Nessa esteira, outro dado também importante e referente ao atual momento de calamidade pública trata-se sobre a COVID-19, que em uma instituição total superpopulada e em precárias situações sanitárias se transmite em uma velocidade de 8 a 10 vezes superior à sociedade livre (ZAFFARONI, p.41, 2020). Estudo realizado pela Universidade Federal do Rio de Janeiro questiona o “caráter democrático do vírus”, demostrando o elevado índice de letalidade dentro das unidades prisionais brasileiras:

“Tal desigualdade se manifesta de forma ainda mais forte quando se comparam os números de contágio dentro e fora do sistema prisional. Em uma população prisional de 748.009 pessoas há 4.045 casos confirmados e 59 óbitos decorrentes de Covid-19 (DEPEN, 2020), o que, segundo o parecer da Faculdade de Arquitetura e Urbanismo da Universidade Federal do Rio de Janeiro (FAU/UFRJ) com a Fundação Oswaldo Cruz (FIOCRUZ) (Grupo de Trabalho Interinstitucional de Defesa da Cidadania, 2020) expõe que as taxas de incidência e de mortalidade são, respectivamente, até 38 vezes, e 9 vezes superiores à da população em geral. Tais números colocam o Brasil como o quarto país com mais pessoas privadas de liberdade diagnosticadas com Covid-19 no mundo.” (COSTA, SILVA, BRANDÃO e BICALHO, 2020).

Assim, a saúde física e psicológica das pessoas presas se mostra nitidamente prejudicada pela condição de estar encarcerada, não havendo como aplicar dados colhidos levando em consideração toda a população nacional para representar a qualidade e expectativa de vida da população encarcerada, muito menos razão assiste que estes mesmos dados sejam usados para fundamentar redução de direitos desse grupo de pessoas.

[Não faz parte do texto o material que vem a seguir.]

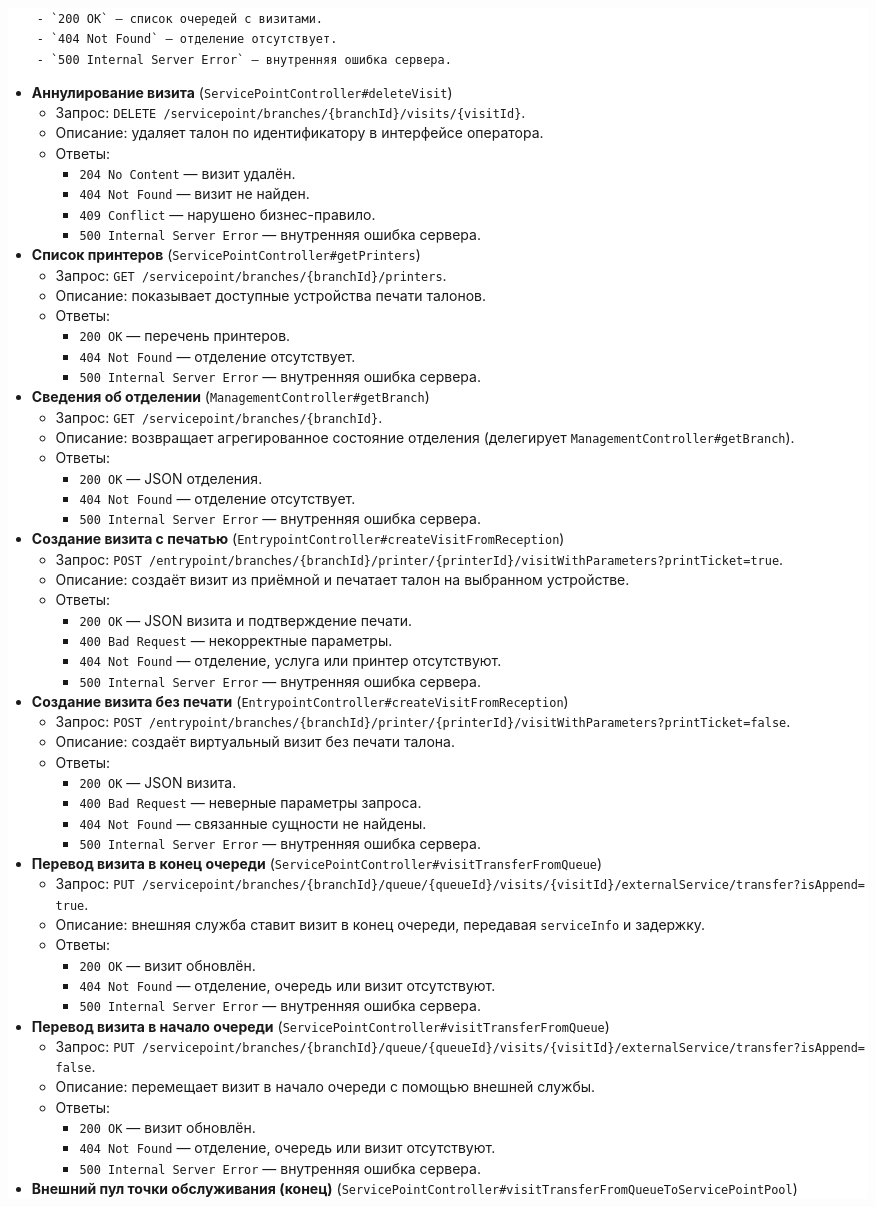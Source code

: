         - `200 OK` — список очередей с визитами.
        - `404 Not Found` — отделение отсутствует.
        - `500 Internal Server Error` — внутренняя ошибка сервера.
- **Аннулирование визита** (`ServicePointController#deleteVisit`)
    - Запрос: `DELETE /servicepoint/branches/{branchId}/visits/{visitId}`.
    - Описание: удаляет талон по идентификатору в интерфейсе оператора.
    - Ответы:
        - `204 No Content` — визит удалён.
        - `404 Not Found` — визит не найден.
        - `409 Conflict` — нарушено бизнес-правило.
        - `500 Internal Server Error` — внутренняя ошибка сервера.
- **Список принтеров** (`ServicePointController#getPrinters`)
    - Запрос: `GET /servicepoint/branches/{branchId}/printers`.
    - Описание: показывает доступные устройства печати талонов.
    - Ответы:
        - `200 OK` — перечень принтеров.
        - `404 Not Found` — отделение отсутствует.
        - `500 Internal Server Error` — внутренняя ошибка сервера.
- **Сведения об отделении** (`ManagementController#getBranch`)
    - Запрос: `GET /servicepoint/branches/{branchId}`.
    - Описание: возвращает агрегированное состояние отделения (делегирует `ManagementController#getBranch`).
    - Ответы:
        - `200 OK` — JSON отделения.
        - `404 Not Found` — отделение отсутствует.
        - `500 Internal Server Error` — внутренняя ошибка сервера.
- **Создание визита с печатью** (`EntrypointController#createVisitFromReception`)
    - Запрос: `POST /entrypoint/branches/{branchId}/printer/{printerId}/visitWithParameters?printTicket=true`.
    - Описание: создаёт визит из приёмной и печатает талон на выбранном устройстве.
    - Ответы:
        - `200 OK` — JSON визита и подтверждение печати.
        - `400 Bad Request` — некорректные параметры.
        - `404 Not Found` — отделение, услуга или принтер отсутствуют.
        - `500 Internal Server Error` — внутренняя ошибка сервера.
- **Создание визита без печати** (`EntrypointController#createVisitFromReception`)
    - Запрос: `POST /entrypoint/branches/{branchId}/printer/{printerId}/visitWithParameters?printTicket=false`.
    - Описание: создаёт виртуальный визит без печати талона.
    - Ответы:
        - `200 OK` — JSON визита.
        - `400 Bad Request` — неверные параметры запроса.
        - `404 Not Found` — связанные сущности не найдены.
        - `500 Internal Server Error` — внутренняя ошибка сервера.
- **Перевод визита в конец очереди** (`ServicePointController#visitTransferFromQueue`)
    - Запрос:
      `PUT /servicepoint/branches/{branchId}/queue/{queueId}/visits/{visitId}/externalService/transfer?isAppend=true`.
    - Описание: внешняя служба ставит визит в конец очереди, передавая `serviceInfo` и задержку.
    - Ответы:
        - `200 OK` — визит обновлён.
        - `404 Not Found` — отделение, очередь или визит отсутствуют.
        - `500 Internal Server Error` — внутренняя ошибка сервера.
- **Перевод визита в начало очереди** (`ServicePointController#visitTransferFromQueue`)
    - Запрос:
      `PUT /servicepoint/branches/{branchId}/queue/{queueId}/visits/{visitId}/externalService/transfer?isAppend=false`.
    - Описание: перемещает визит в начало очереди с помощью внешней службы.
    - Ответы:
        - `200 OK` — визит обновлён.
        - `404 Not Found` — отделение, очередь или визит отсутствуют.
        - `500 Internal Server Error` — внутренняя ошибка сервера.
- **Внешний пул точки обслуживания (конец)** (`ServicePointController#visitTransferFromQueueToServicePointPool`)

Deve-se ponderar, ainda, o grande percentual de pessoas negras que compõe o complexo prisional. Segundo dados do Departamento Penitenciário Nacional, 301.621 (trezentas e um mil, seiscentas e vinte e um) das pessoas presas são pardas e 96.195 (noventa e seis mil, cento e noventa e cinco) das pessoas presas são pretas. É dizer, 397.816 (trezentas e noventa e sete mil, oitocentas e dezesseis) pessoas negras estavam presas em junho de 2020, representando 66,31% de toda a população prisional. Nesse sentido, o levantamento de dados divulgado pela Casa Fluminense afirma que a diferença da expectativa de vida entre brancos e negros no Brasil é de cerca de 8 (oito) anos a mais para a população branca (BRASIL, 2020).

Dessa maneira, o que se busca afirmar nesse tópico, é que diferente do apresentado pelo projeto de lei que culminou na modificação no aumento do limite máximo de cumprimento de pena privativa de liberdade, não se pode ignorar as especificidades da situação do sistema carcerário brasileiro, o Estado de Coisas Inconstitucional reconhecido pelo STF, a diferença de qualidade de vida dentro e fora dos presídios, a significativa presença de corpos negros criminalizados, o enfraquecido sistema de saúde nessas instituições e a violência vivenciada nesses locais. Nessa esteira, Nilo Batista ensina que o juiz ao aplicar a pena restritiva de liberdade deve levar em conta não só o dever ser, o direito penal abstrato aplicado no caso, mas sim “a realidade letal” dos sistemas penais concretos (página 91, 2018). Assim, indaga-se: quando considerada a realidade institucional brasileira, estipular o patamar máximo de cumprimento de pena privativa de liberdade em 40 (quarenta) anos é suficiente para dar cabo ao mandado constitucional de vedação das penas de caráter perpétuo?